By far the greatest sinners of the cinema world. That person who has already seen the film, loved it enough to come back a second time, and has conveniently forgotten that everyone else doesn’t know what’s coming next. This comes in two forms. Give for example when I went to see ‘Batman versus Superman’ and some guy took it upon himself to say every cool line, just before actors did. “Maybe it’s the Gotham city in me. We’re just a little sick of freaks, dressed like clowns” is a cool Batman line, and Ben Afleck does a good job of delivering it. That guy in the oversized jumper two rows down who managed to say it first did not improve on it. All I got instead was a damn echo. Then there’s the second type of spoiler, the more direct kind. I went to see the incredible Hulk with Edward Norton and half way through the two guys in front started talking. “Ok. So Tim Roth is going to turn into the abomination. A big old monster to fight the Hulk. Edward Norton is going to temporarily lose his powers but he gets them back just in time for the final monster fight. Marvel has such convenient writing. But still way better than the last one right”. So one, screw you man. Yes I know, it’s the Edward Norton Hulk film and anyone could have guessed that plot but on principle don’t tell people. Two, I’ve stopped listening to Norton’s emotionless empty voice and I can’t complain about that afterwards if you’re distracting me. And three, and far more importantly, you bite your tongue. The 2003 Eric Bana Hulk was brilliant. Pfft.
Now I myself am not entirely without sin. Through pure accident I once dropped a bag of skittles onto the floor mid way through a film. The pitter patter of sweets bounced off the floor like rain drops for long unbearable minutes. And like the fool that I was, I tried to salvage them, tipping the bag further and letting those tiny balls of sugar chink even more as I tried to scoop them back into the crinkly packet. But I was young then and felt very guilty for it and therefore deserve some compassion. Please. All I said was “Oh good God…”.

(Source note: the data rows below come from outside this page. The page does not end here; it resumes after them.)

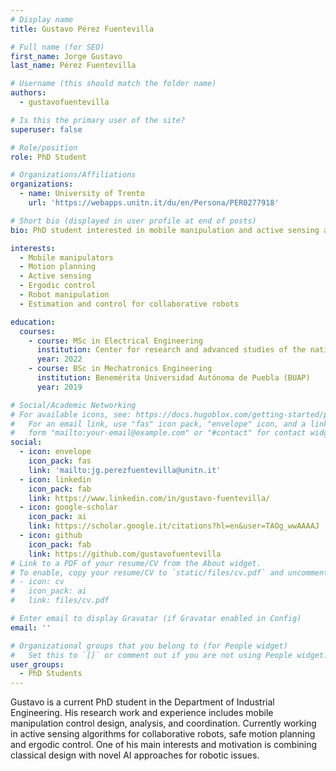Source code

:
```yaml
---
# Display name
title: Gustavo Pérez Fuentevilla

# Full name (for SEO)
first_name: Jorge Gustavo
last_name: Pérez Fuentevilla

# Username (this should match the folder name)
authors:
  - gustavofuentevilla

# Is this the primary user of the site?
superuser: false

# Role/position
role: PhD Student

# Organizations/Affiliations
organizations:
  - name: University of Trento
    url: 'https://webapps.unitn.it/du/en/Persona/PER0277918'

# Short bio (displayed in user profile at end of posts)
bio: PhD student interested in mobile manipulation and active sensing algorithms for collaborative robots.

interests:
  - Mobile manipulators
  - Motion planning
  - Active sensing
  - Ergodic control
  - Robot manipulation
  - Estimation and control for collaborative robots

education:
  courses:
    - course: MSc in Electrical Engineering
      institution: Center for research and advanced studies of the national polytechnic institute (CINVESTAV-IPN)
      year: 2022
    - course: BSc in Mechatronics Engineering
      institution: Benemérita Universidad Autónoma de Puebla (BUAP)
      year: 2019

# Social/Academic Networking
# For available icons, see: https://docs.hugoblox.com/getting-started/page-builder/#icons
#   For an email link, use "fas" icon pack, "envelope" icon, and a link in the
#   form "mailto:your-email@example.com" or "#contact" for contact widget.
social:
  - icon: envelope
    icon_pack: fas
    link: 'mailto:jg.perezfuentevilla@unitn.it'
  - icon: linkedin
    icon_pack: fab
    link: https://www.linkedin.com/in/gustavo-fuentevilla/
  - icon: google-scholar
    icon_pack: ai
    link: https://scholar.google.it/citations?hl=en&user=TAOg_wwAAAAJ
  - icon: github
    icon_pack: fab
    link: https://github.com/gustavofuentevilla
# Link to a PDF of your resume/CV from the About widget.
# To enable, copy your resume/CV to `static/files/cv.pdf` and uncomment the lines below.
# - icon: cv
#   icon_pack: ai
#   link: files/cv.pdf

# Enter email to display Gravatar (if Gravatar enabled in Config)
email: ''

# Organizational groups that you belong to (for People widget)
#   Set this to `[]` or comment out if you are not using People widget.
user_groups:
  - PhD Students
---
```


Gustavo is a current PhD student in the Department of Industrial Engineering. His research work and experience includes mobile manipulation control design, analysis, and coordination. Currently working in active sensing algorithms for collaborative robots, safe motion planning and ergodic control. One of his main interests and motivation is combining classical design with novel AI approaches for robotic issues.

A lesson in common sense. Don’t talk in the cinema. Laugh, cry, steal kisses from your sweetheart at the back, stuff your face with popcorn at the front. Grind your teeth when the villain comes on screen, swoon when that actor you love smiles into the camera, hold your breath as the cgi throws the action into slow motion. Do this and more when you’re in the cinema, and revel in that communal feeling. But for God’s sake, do not talk.